Form: Ode - impersonal expression on a worthy dignified subject and manner

Structure: Two discrete distinct sections: first part written in third person impersonal, second in first personal and expresses poet’s inner longing.

Contrasts: #

Creativity / destructiveness

Harmony, peace / War, destruction

Sacred, holy / savage, primitive

Paradise (holy, enchanted) / Hell (underworld, demon-lover)

Birth / death

Reality / imagination, dream, appearance

Natural, untamable, primitive / artificial, man made, cultivated

Lightness (sunny) / dark (sunless)

Measurable / measureless

Sunny pleasure dome / caves of ice

Convex (dome) / Concave (caverns)

Symbols: The poem is rich in sensual, exotic, archetypal and enigmatic images and symbols. The rich mixture has a kaleidoscopic effect.

Dome - unity, harmony, perfection, reconciliation – yet it is a “pleasure” Dome – not Adam and Eve’s paradise.

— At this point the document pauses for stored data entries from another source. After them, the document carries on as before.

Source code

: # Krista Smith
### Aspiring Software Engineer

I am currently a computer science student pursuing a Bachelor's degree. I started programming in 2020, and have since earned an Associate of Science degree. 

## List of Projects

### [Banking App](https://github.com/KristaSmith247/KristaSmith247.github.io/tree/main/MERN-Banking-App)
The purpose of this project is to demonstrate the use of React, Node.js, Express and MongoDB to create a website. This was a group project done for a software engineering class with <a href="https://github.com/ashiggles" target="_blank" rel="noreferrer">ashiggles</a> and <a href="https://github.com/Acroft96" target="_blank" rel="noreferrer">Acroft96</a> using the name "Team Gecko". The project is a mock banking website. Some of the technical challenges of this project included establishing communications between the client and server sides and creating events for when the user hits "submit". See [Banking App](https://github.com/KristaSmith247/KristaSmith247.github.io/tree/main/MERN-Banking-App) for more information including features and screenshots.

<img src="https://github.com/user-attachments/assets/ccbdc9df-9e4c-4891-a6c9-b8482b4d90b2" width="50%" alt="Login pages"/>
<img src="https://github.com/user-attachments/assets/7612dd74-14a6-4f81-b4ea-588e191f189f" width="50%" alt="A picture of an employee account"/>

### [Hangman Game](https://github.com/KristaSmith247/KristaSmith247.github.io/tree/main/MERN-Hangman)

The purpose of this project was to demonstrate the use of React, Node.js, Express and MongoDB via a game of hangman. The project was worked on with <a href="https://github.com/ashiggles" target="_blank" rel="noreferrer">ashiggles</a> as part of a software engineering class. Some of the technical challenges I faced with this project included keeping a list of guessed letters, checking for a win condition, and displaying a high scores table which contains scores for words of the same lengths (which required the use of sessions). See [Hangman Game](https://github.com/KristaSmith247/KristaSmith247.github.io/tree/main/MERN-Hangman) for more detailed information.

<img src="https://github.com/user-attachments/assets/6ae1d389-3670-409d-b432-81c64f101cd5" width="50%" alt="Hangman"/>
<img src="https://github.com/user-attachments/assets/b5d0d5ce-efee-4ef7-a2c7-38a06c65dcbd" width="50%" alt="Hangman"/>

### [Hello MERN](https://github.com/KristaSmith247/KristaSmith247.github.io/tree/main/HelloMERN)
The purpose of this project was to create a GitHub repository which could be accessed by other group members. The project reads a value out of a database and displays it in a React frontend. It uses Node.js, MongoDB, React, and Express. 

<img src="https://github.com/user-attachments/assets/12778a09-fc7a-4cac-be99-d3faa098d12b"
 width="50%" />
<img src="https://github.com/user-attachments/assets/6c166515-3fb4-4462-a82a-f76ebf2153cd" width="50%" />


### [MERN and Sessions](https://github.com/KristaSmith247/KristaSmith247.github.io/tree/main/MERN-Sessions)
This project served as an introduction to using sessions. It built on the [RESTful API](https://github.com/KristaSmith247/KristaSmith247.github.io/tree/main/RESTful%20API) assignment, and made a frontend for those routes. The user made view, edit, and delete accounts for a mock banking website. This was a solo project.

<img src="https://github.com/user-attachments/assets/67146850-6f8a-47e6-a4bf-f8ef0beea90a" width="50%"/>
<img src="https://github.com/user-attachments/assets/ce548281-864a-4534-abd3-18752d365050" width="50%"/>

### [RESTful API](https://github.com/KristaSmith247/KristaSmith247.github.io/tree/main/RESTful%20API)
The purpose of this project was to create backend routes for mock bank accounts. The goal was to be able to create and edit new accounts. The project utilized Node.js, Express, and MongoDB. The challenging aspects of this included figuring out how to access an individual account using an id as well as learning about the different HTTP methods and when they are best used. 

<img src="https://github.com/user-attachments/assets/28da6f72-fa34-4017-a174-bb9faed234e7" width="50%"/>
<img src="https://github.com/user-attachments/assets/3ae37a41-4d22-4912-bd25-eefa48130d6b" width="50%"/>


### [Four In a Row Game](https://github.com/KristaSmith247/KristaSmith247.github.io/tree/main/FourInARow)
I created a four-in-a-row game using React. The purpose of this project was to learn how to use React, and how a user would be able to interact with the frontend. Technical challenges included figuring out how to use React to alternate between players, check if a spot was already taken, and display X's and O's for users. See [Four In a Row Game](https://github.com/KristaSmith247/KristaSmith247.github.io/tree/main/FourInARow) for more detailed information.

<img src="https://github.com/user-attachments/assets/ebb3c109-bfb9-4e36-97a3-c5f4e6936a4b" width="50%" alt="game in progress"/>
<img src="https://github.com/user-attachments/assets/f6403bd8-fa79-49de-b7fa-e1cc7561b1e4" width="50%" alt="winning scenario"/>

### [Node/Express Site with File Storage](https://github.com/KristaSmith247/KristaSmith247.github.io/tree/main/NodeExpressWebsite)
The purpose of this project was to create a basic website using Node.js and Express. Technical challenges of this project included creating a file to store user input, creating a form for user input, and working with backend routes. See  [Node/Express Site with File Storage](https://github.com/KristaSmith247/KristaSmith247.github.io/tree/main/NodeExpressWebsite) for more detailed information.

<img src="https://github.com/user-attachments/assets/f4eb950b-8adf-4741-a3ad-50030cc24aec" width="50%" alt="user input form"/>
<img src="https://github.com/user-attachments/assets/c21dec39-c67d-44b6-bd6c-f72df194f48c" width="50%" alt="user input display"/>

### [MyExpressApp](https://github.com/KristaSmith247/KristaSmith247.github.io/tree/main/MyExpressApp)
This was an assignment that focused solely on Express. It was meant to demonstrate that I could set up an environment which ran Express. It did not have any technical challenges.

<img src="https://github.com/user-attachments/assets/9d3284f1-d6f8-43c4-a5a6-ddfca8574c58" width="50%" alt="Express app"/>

River – source of energy, imaginative, creative process – but plunges into underworld – mysterious subconscious. The river is superficially calm but has undertows with deep turbulence. The River’s journey corresponds to ours; “A mighty fountain was forced” the traumas of childhood, adolescence and life, the “mazy motion” of old age leading to death in the underworld of the “sunless sea”.

Music – enchanting, mesmerizing, hypnotizing – both sacred and seductive.

Sun and moon

Ritual of “weave a circle round him thrice…” magic - hocus pocus.

Images: Visual - domes, gardens, ancient forests, spots of greenery, chasms, a waning moon, shadows floating on water……

Auditory - woman wailing, earth’s pants were breathing, tumult of raging water, Ancestral voices, mingled measure from the fountain and the caves, damsel on a dulcimer, music he would use to build his dome, cry ……..

Olfactory - incense-bearing trees

Gustatory - honey-dew and milk of Paradise.

Personification:As if this earth in fast thick pants were breathing” The mother earth is in a state of passion.


*Approach: Subjective/Objective, Attitude or Tone, Audience, Style: diction, word play, puns, connotative/denotative, emotive (coloured biased,) /demotive, (technical, dispassionate) clichés, proverbial, idiomatic, expressive, flat, Jargon, euphemisms, pejorative, oxymoron. Gender biases. Register: formal, stiff, dignified or Colloquial; relaxed, conversational, inclusive, friendly or Slang; colourful, intimate, Rhetorical devices; Questions, exclamations, cumulation, crescendo, inversion, bathos, repetition, 3 cornered phrases. *

Immediately striking is the inversion of

*In Xanadu did Kubla Khan
A stately pleasure-dome decree: *

And its imperious tone of “decree” modulates to one of a trance like surrealism, wistfulness and longing of: “I would build that dome in air”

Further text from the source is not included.